When you go to a moldmaker, what are you really buying—just steel or something more? The reality is you’re paying for the plastic part, and not just any part, but a dimensionally stable component that will meet the part print shot after shot for the millions of cycles that the tool will be running. With that in mind, why aren’t molders and moldmakers talking about plastic quality sooner?
Back in 2017, Westminster Tool implemented a more proactive plastic-quality design process. At that time, we looked at what we called our five “biggest losers.” These were projects that were our least successful in regard to timing, budget and part quality. We took a deep dive into all of them to find the root causes of the problems, and what we discovered was that in all five cases, the crux of the issue was plastic part quality—issues with tolerances and dimensions that we easily could have avoided in the beginning if we had just had the right discussions with our customers.
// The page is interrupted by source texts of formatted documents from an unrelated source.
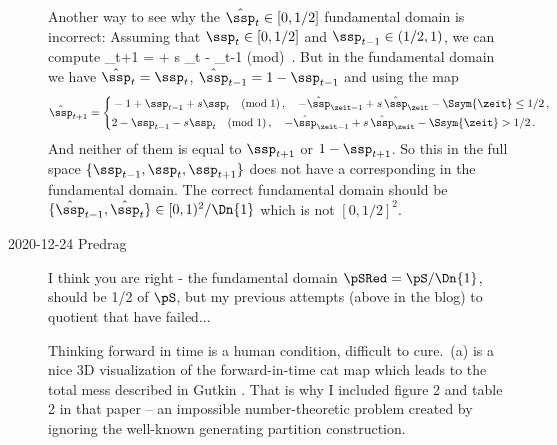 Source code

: \begin{description}
Another way to see why the $\hat{\ssp}_{t} \in [0,1/2]$ fundamental
domain is incorrect: Assuming that $\ssp_{t} \in [0,1/2]$ and $\ssp_{t-1}
\in (1/2,1)$, we can compute
\beq
\ssp_{t+1} = + s \ssp_{t}   - \ssp_{t-1} \quad (\mbox{mod})
\,.
But in the fundamental domain we have $\hat{\ssp}_{t} = \ssp_{t}$,
$\hat{\ssp}_{t-1} = 1 - \ssp_{t-1}$
and using the map 
\[
\hat{\ssp}_{t+1} =
\left\{
\begin{aligned}
&- 1 + \ssp_{t-1} + s \ssp_{t}   \quad (\mbox{mod}\;1) \,,
\quad - \hat{\ssp}_{\zeit-1}  +  s \, \hat{\ssp}_{\zeit} - \Ssym{\zeit} \leq 1/2  \,,\\
&2 - \ssp_{t-1} - s \ssp_{t}   \quad (\mbox{mod}\;1) \,,
\quad - \hat{\ssp}_{\zeit-1}  +  s \, \hat{\ssp}_{\zeit} - \Ssym{\zeit} > 1/2 \,.
 \end{aligned}\right.
\]
And neither of them is equal to $\ssp_{t+1}$ or $1-\ssp_{t+1}$.
So this {\lattstate} in the full space $\{\ssp_{t-1},\ssp_{t},\ssp_{t+1}\}$ does not have a
corresponding {\lattstate} in the fundamental domain. The correct fundamental
domain should be
$\{\hat{\ssp}_{t-1},\hat{\ssp}_{t}\}\in[0,1)^2/\Dn{1}$ which is not $[0,1/2]^2$.

    \item[2020-12-24 Predrag]
I think you are right - the fundamental domain $\pSRed=\pS/\Dn{1}$,
should be 1/2 of $\pS$, but my previous attempts (above in the blog) to
quotient that have failed...

Thinking forward in time is a human condition, difficult to cure.
\,(a) is a nice 3D visualization of the forward-in-time
 cat map which leads to the total mess described in
Gutkin \etal{}.
That is why I included
{figure 2} and
{table 2} in that paper – an impossible
number-theoretic problem created by ignoring the well-known generating
partition construction.


\end{description}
As a result of that deep dive, Westminster Tool now undertakes five steps on every project during design: Compare 2D prints to 3D models; CT scan existing parts if there are any; complete a dimensional risk analysis; understand Cpk goals; and perform a Moldex3D simulation. Once these steps are completed, we can define and align quality plans.
Why is it important to take these steps early in the process? Since Westminster Tool initiated this new protocol, we have found that one week added in the design phase—which is about how long it takes to complete these five steps—has eliminated at least three weeks on the back end in terms of troubleshooting, adjustments and more. In addition, the money and time expenditure to make an alteration to a mold design is far lower than having to make corrections to steel manufacturing.
2D to 3D Comparison
At the end of the day, the customer is paying for the plastic part’s dimensions and meeting the tolerances and quality requirements. To accomplish that, one of the first things Westminster Tool does during design is to take the 3D model and fully dimension and detail that model to ensure it matches the dimensions on the 2D part print. Since that print is what everything will be measured to, it is literally the definition of success. Putting this comparison into our process really helps us to identify any risk areas where the plastic dimension in the 3D model does not match the 2D expectation for that part.